### [Problem to solve]
Using the material that follows, output exactly the lines from the one containing "Annex 3) and" through the one containing "generations", with both ends kept.

### [Provided data]
....................

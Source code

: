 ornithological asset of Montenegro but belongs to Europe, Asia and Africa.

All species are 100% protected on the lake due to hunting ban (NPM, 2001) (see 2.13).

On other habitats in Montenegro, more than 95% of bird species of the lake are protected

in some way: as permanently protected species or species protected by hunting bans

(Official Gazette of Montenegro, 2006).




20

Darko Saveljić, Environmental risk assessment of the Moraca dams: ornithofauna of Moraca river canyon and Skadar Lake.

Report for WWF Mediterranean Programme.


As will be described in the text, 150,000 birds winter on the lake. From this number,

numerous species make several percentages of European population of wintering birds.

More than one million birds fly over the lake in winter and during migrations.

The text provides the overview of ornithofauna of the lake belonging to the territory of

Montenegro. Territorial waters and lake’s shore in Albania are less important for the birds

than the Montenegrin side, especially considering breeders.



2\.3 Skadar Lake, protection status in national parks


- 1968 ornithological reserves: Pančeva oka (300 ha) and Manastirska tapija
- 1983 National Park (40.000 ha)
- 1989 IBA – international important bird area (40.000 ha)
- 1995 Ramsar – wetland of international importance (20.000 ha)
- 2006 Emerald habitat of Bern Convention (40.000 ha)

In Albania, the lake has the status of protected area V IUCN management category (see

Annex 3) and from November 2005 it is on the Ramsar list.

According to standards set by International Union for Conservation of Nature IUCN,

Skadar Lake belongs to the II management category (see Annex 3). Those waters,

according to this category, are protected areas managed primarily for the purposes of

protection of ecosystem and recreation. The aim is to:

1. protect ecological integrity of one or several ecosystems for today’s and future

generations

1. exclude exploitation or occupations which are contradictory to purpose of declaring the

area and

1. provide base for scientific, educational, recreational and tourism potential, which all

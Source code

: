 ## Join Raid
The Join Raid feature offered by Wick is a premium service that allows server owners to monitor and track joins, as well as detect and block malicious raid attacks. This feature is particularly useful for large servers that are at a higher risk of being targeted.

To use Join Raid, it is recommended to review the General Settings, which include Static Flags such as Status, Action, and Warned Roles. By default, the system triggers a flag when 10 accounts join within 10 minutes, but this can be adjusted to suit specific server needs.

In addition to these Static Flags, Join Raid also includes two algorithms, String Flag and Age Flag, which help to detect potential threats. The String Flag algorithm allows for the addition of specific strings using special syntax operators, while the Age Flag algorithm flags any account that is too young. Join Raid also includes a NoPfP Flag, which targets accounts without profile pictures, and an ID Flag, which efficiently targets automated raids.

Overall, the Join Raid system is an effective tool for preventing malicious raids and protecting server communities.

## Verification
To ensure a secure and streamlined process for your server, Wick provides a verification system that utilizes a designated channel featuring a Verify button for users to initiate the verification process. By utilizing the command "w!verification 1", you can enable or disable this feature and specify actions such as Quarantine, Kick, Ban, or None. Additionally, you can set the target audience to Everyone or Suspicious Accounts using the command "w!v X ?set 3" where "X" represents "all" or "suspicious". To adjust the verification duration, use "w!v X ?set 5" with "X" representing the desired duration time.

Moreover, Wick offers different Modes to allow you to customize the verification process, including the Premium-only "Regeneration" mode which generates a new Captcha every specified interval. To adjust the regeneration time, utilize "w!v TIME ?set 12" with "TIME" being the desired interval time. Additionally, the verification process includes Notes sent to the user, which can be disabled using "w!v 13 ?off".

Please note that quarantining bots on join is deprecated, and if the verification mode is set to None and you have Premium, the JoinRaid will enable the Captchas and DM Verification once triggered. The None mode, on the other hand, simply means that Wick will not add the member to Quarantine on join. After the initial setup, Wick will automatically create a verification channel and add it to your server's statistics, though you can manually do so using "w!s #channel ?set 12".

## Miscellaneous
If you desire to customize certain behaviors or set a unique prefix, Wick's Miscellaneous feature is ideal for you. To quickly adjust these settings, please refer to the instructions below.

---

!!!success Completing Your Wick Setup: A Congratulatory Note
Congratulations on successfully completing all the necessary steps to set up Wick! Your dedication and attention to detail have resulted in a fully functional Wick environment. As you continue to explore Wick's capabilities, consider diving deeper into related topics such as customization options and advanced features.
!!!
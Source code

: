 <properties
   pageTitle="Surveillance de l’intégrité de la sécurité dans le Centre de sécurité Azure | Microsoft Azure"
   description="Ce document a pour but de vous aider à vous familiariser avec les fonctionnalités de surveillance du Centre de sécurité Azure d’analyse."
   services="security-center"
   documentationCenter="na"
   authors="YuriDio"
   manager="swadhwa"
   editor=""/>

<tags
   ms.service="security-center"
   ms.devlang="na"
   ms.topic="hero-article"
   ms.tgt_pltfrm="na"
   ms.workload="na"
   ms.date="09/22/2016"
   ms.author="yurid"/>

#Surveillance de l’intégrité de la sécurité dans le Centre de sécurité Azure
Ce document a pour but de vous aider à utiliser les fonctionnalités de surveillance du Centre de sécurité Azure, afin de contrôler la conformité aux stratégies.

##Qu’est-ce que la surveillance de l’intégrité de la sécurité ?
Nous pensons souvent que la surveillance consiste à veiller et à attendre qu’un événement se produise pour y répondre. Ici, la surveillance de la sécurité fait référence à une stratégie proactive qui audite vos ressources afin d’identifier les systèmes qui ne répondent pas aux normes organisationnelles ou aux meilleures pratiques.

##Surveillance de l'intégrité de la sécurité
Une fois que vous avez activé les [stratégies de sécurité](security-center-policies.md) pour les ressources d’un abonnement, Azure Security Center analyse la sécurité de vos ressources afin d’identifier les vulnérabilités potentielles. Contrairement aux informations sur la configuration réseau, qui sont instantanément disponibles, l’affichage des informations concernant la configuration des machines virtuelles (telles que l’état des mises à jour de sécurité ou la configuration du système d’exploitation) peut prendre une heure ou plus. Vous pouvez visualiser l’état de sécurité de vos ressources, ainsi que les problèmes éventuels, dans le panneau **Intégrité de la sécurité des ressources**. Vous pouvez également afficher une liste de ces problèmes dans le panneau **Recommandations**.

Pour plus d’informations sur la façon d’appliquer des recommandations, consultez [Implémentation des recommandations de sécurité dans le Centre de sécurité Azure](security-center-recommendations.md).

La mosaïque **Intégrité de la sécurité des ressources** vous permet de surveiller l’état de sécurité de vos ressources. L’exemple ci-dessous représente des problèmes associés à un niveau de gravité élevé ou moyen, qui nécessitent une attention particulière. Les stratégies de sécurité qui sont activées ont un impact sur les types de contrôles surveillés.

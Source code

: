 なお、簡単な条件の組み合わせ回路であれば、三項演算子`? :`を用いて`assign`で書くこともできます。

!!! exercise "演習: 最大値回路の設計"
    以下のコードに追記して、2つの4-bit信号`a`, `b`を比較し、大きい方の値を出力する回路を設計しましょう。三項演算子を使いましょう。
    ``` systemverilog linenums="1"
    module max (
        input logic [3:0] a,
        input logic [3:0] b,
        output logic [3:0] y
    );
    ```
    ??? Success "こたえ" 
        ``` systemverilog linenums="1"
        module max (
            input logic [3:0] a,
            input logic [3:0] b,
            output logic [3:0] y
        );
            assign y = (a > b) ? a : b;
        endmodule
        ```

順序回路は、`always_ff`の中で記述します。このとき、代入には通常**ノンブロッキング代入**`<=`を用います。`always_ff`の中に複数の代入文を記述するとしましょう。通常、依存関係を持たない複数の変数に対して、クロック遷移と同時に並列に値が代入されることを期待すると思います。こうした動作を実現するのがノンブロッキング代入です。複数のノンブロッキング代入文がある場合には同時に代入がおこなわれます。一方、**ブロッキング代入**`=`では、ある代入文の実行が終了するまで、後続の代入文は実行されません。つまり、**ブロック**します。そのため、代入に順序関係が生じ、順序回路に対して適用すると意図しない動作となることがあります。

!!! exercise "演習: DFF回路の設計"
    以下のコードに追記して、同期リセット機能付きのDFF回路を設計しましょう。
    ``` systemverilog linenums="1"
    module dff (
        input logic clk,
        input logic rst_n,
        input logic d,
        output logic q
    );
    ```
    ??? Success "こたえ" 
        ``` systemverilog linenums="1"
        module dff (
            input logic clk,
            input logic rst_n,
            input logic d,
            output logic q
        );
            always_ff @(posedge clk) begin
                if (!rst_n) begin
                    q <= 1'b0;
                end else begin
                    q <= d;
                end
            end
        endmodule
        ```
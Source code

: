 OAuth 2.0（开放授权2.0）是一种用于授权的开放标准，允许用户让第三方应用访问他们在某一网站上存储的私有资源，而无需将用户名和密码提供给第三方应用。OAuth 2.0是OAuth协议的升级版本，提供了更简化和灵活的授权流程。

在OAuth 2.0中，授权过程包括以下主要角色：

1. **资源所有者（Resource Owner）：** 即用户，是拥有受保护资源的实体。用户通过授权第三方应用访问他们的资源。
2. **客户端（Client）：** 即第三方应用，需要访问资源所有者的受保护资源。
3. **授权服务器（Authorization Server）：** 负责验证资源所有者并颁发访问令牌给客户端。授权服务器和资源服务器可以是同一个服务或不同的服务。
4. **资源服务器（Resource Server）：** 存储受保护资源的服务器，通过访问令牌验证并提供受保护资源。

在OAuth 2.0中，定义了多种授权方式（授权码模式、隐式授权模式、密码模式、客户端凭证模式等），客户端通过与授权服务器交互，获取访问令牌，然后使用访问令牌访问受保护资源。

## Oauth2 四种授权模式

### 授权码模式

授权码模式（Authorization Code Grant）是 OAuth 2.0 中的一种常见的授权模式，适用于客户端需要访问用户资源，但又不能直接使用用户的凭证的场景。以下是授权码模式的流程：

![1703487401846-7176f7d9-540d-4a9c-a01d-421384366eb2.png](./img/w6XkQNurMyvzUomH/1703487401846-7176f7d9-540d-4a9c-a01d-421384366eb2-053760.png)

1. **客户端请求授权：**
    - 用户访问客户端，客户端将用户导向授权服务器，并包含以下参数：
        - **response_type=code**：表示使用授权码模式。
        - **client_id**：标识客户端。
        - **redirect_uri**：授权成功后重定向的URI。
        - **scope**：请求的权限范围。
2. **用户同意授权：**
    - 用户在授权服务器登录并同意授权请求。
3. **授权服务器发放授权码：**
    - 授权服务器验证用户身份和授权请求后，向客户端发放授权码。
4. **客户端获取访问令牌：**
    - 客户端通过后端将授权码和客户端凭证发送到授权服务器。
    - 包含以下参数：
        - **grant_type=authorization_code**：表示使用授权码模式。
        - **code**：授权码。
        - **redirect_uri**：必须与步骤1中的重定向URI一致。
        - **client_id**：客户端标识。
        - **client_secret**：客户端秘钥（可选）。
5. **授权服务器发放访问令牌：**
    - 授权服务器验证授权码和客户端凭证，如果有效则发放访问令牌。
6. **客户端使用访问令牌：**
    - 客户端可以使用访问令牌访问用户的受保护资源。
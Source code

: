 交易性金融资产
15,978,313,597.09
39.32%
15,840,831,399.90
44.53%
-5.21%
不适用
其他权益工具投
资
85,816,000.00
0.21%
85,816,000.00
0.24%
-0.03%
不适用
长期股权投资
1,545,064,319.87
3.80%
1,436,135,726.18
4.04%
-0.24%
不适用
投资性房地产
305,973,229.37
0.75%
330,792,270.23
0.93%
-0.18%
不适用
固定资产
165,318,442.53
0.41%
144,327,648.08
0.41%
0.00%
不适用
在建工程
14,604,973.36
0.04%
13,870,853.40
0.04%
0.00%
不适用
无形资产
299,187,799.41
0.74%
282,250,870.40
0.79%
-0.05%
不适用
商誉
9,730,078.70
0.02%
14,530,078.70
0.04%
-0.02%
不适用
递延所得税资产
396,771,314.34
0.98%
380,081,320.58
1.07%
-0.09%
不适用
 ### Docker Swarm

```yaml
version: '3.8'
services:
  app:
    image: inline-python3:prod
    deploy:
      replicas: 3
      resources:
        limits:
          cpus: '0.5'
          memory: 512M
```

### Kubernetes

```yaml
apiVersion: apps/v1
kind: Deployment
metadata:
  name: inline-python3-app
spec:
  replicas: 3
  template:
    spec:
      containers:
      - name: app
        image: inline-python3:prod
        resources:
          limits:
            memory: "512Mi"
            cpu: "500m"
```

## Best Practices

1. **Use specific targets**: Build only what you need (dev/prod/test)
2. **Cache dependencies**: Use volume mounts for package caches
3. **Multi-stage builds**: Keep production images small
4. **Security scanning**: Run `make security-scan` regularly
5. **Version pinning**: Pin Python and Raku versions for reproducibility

....................

### [Reply]
Annex 3) and from November 2005 it is on the Ramsar list.

According to standards set by International Union for Conservation of Nature IUCN,

Skadar Lake belongs to the II management category (see Annex 3). Those waters,

according to this category, are protected areas managed primarily for the purposes of

protection of ecosystem and recreation. The aim is to:

1. protect ecological integrity of one or several ecosystems for today’s and future

generations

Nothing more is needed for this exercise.